Generally, companies should ensure the confidentiality, integrity, and availability of all electronic Personal Health Information (e-PHI). They must identify and protect against reasonably anticipated threats to the security of the information, they must protect against reasonably anticipated impermissible uses,  and they must ensure compliance by their workforce. 

HHS, who governs HIPAA, understands that companies range from small to large businesses, and therefore can identify what solutions are appropriate for their company, however, some recommended processes, procedures, and controls to implement are:

• Regular risk analyses to:
  • Evaluate the likelihood and impacT of potential risks to e-PHI. 
  • Implement appropriate security measures to address the risks identified.

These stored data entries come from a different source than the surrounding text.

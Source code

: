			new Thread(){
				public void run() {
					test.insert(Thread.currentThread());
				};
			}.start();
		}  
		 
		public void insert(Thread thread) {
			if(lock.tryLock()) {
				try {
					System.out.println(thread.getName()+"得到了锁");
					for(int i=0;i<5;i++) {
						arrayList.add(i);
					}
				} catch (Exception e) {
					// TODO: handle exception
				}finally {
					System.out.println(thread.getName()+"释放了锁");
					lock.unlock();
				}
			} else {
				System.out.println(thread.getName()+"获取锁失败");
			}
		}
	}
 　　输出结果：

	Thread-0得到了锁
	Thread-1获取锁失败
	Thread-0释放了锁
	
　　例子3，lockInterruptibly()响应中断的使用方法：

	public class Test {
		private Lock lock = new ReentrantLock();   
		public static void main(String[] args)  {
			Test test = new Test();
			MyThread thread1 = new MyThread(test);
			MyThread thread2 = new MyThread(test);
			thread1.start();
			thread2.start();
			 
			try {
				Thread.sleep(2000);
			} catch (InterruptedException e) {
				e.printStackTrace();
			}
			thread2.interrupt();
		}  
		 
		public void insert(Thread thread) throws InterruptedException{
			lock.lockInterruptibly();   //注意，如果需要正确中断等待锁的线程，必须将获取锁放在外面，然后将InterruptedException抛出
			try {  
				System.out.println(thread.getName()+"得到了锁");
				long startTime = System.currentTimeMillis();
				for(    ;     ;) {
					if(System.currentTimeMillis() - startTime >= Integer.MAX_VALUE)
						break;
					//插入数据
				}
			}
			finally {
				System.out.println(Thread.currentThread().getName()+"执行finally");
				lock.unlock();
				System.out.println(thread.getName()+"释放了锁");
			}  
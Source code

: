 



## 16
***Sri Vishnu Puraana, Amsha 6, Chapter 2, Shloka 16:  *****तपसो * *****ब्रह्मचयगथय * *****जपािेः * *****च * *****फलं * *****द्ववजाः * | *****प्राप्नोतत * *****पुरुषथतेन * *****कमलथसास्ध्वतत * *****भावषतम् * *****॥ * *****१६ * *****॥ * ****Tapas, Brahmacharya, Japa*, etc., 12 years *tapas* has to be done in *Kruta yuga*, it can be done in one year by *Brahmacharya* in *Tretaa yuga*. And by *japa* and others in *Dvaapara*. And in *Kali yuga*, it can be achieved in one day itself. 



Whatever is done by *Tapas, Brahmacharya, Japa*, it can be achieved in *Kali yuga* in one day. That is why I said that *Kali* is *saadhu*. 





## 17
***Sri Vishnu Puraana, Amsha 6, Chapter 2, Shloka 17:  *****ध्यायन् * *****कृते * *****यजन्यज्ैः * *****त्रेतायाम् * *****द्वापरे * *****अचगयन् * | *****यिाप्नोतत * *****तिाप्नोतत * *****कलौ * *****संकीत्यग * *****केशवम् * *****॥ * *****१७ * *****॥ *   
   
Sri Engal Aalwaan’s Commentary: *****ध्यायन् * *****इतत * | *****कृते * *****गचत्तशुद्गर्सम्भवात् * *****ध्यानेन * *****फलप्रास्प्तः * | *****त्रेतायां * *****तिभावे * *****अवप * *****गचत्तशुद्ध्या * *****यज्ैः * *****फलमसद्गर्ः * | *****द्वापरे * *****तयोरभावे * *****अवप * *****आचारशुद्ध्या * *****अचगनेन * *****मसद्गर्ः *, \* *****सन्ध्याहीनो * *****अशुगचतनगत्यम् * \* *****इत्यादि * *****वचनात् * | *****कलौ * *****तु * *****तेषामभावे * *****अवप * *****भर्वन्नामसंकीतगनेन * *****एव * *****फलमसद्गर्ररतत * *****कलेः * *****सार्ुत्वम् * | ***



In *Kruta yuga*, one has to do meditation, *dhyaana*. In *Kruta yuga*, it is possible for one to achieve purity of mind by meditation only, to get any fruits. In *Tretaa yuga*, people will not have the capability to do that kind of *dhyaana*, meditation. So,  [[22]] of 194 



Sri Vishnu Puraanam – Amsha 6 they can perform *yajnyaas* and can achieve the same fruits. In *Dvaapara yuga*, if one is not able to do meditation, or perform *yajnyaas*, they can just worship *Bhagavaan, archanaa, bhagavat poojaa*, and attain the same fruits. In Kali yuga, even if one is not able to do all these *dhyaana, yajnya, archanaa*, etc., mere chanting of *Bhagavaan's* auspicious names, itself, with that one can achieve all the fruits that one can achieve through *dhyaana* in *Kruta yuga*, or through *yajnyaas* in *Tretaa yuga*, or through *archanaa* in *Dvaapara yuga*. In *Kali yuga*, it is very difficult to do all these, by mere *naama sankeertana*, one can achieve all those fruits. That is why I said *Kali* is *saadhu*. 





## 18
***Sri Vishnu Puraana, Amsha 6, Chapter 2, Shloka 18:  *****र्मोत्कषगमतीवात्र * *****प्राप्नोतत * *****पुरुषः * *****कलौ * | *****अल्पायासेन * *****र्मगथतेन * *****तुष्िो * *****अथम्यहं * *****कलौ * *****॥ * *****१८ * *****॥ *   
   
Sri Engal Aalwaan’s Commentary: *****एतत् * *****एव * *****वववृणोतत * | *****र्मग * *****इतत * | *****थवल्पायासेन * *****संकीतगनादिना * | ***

  • Document the chosen security measures and, where required, the rationale for adopting those measures
  • Maintain continuous, reasonable, and appropriate security protections.
• Designate a security official who is responsible for developing and implementing its security policies and procedures.

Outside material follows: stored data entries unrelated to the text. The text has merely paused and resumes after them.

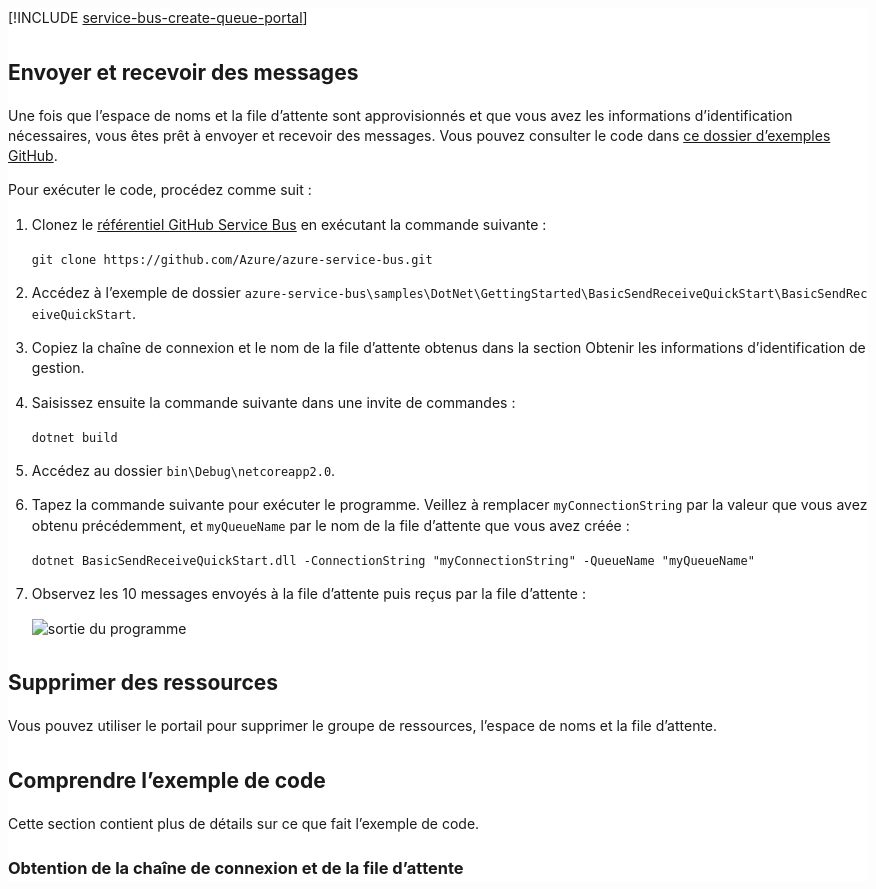 [!INCLUDE [service-bus-create-queue-portal](../../includes/service-bus-create-queue-portal.md)]

## <a name="send-and-receive-messages"></a>Envoyer et recevoir des messages

Une fois que l’espace de noms et la file d’attente sont approvisionnés et que vous avez les informations d’identification nécessaires, vous êtes prêt à envoyer et recevoir des messages. Vous pouvez consulter le code dans [ce dossier d’exemples GitHub](https://github.com/Azure/azure-service-bus/tree/master/samples/Java/azure-servicebus/TopicFilters).

Pour exécuter le code, procédez comme suit :

1. Clonez le [référentiel GitHub Service Bus](https://github.com/Azure/azure-service-bus/) en exécutant la commande suivante :

   ```
   git clone https://github.com/Azure/azure-service-bus.git
   ```
3. Accédez à l’exemple de dossier `azure-service-bus\samples\DotNet\GettingStarted\BasicSendReceiveQuickStart\BasicSendReceiveQuickStart`.
4. Copiez la chaîne de connexion et le nom de la file d’attente obtenus dans la section Obtenir les informations d’identification de gestion.
5.  Saisissez ensuite la commande suivante dans une invite de commandes :

    ```
    dotnet build
    ```
6.  Accédez au dossier `bin\Debug\netcoreapp2.0`.
7.  Tapez la commande suivante pour exécuter le programme. Veillez à remplacer `myConnectionString` par la valeur que vous avez obtenu précédemment, et `myQueueName` par le nom de la file d’attente que vous avez créée :

    ```shell
    dotnet BasicSendReceiveQuickStart.dll -ConnectionString "myConnectionString" -QueueName "myQueueName"
    ``` 
8. Observez les 10 messages envoyés à la file d’attente puis reçus par la file d’attente :

   ![sortie du programme](./media/service-bus-quickstart-portal/dotnet.png)

## <a name="clean-up-resources"></a>Supprimer des ressources

Vous pouvez utiliser le portail pour supprimer le groupe de ressources, l’espace de noms et la file d’attente.

## <a name="understand-the-sample-code"></a>Comprendre l’exemple de code

Cette section contient plus de détails sur ce que fait l’exemple de code. 

### <a name="get-connection-string-and-queue"></a>Obtention de la chaîne de connexion et de la file d’attente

• Policies and procedures for authorizing access to e-PHI only when appropriate based on the user or the recipient’s role.
• Provide appropriate training, authorization, supervision, and discipline of workforce who work with e-PHI.
• Limit physical access to facilities while ensuring authorized access is allowed.
• Policies and procedures to specify proper access, use, transfer, and disposal of workstations and electronic media.
• Technical policies and procedures that allow only authorized personnel to access e-PHI.
• Hardware, software, and/or procedural mechanisms to record and examine access and other activity to systems that contain e-PHI.
• Processes and procedures to ensure e-PHI is not improperly altered or destroyed.
• Technical security measures to guard against unauthorized access to e-PHI.